# [Input material]

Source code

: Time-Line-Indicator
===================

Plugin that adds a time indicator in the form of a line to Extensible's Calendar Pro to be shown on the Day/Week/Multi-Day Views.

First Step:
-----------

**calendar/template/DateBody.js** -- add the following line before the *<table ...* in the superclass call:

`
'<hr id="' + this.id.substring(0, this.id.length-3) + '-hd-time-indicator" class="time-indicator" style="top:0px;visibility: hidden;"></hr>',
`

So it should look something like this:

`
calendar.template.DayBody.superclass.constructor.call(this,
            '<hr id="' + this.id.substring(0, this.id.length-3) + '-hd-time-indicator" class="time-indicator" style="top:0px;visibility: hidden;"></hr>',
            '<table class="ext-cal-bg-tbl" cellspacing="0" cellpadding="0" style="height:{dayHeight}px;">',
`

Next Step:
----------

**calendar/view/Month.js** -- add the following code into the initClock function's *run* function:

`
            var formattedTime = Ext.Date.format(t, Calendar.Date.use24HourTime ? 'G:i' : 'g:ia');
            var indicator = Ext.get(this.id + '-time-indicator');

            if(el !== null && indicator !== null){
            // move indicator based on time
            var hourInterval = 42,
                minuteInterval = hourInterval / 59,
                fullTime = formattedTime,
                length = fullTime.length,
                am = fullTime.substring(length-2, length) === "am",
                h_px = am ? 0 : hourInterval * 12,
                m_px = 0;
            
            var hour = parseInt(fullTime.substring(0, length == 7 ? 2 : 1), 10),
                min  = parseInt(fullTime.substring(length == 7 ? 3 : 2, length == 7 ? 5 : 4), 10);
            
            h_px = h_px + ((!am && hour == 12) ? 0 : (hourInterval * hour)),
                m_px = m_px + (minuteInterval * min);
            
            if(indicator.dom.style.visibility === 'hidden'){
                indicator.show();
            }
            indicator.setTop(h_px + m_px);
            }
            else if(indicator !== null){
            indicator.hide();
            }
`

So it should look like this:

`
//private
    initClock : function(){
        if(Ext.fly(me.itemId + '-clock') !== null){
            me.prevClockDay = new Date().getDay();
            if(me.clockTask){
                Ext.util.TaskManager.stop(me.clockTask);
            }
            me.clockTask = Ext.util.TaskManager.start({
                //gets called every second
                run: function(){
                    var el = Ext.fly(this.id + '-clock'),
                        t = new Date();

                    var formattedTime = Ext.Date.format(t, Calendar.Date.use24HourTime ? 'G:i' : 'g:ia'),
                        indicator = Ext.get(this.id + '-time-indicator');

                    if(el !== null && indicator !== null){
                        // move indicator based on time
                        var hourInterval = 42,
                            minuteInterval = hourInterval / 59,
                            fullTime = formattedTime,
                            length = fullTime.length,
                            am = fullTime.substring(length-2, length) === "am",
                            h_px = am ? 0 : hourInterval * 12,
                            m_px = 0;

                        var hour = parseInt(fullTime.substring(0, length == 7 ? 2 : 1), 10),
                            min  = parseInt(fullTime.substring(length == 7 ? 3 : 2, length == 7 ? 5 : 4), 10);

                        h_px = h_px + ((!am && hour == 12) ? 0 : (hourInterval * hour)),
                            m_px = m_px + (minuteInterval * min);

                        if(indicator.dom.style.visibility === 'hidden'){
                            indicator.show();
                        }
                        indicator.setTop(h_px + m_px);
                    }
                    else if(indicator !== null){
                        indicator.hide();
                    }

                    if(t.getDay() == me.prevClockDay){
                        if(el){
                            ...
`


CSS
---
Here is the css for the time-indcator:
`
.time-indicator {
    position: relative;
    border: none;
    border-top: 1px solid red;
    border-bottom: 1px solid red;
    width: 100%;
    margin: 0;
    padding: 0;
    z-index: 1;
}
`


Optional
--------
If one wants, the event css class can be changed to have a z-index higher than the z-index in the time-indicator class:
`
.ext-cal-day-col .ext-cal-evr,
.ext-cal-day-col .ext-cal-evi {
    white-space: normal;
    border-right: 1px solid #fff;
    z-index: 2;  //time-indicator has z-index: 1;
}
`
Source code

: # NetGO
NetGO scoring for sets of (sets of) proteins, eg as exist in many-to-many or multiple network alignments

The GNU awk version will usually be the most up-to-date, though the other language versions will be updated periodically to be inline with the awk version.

# [Task to carry out]
Show each line of the material that includes the word "style".

# [Exercise solution]
'<hr id="' + this.id.substring(0, this.id.length-3) + '-hd-time-indicator" class="time-indicator" style="top:0px;visibility: hidden;"></hr>',
            '<hr id="' + this.id.substring(0, this.id.length-3) + '-hd-time-indicator" class="time-indicator" style="top:0px;visibility: hidden;"></hr>',
            '<table class="ext-cal-bg-tbl" cellspacing="0" cellpadding="0" style="height:{dayHeight}px;">',
            if(indicator.dom.style.visibility === 'hidden'){
                        if(indicator.dom.style.visibility === 'hidden'){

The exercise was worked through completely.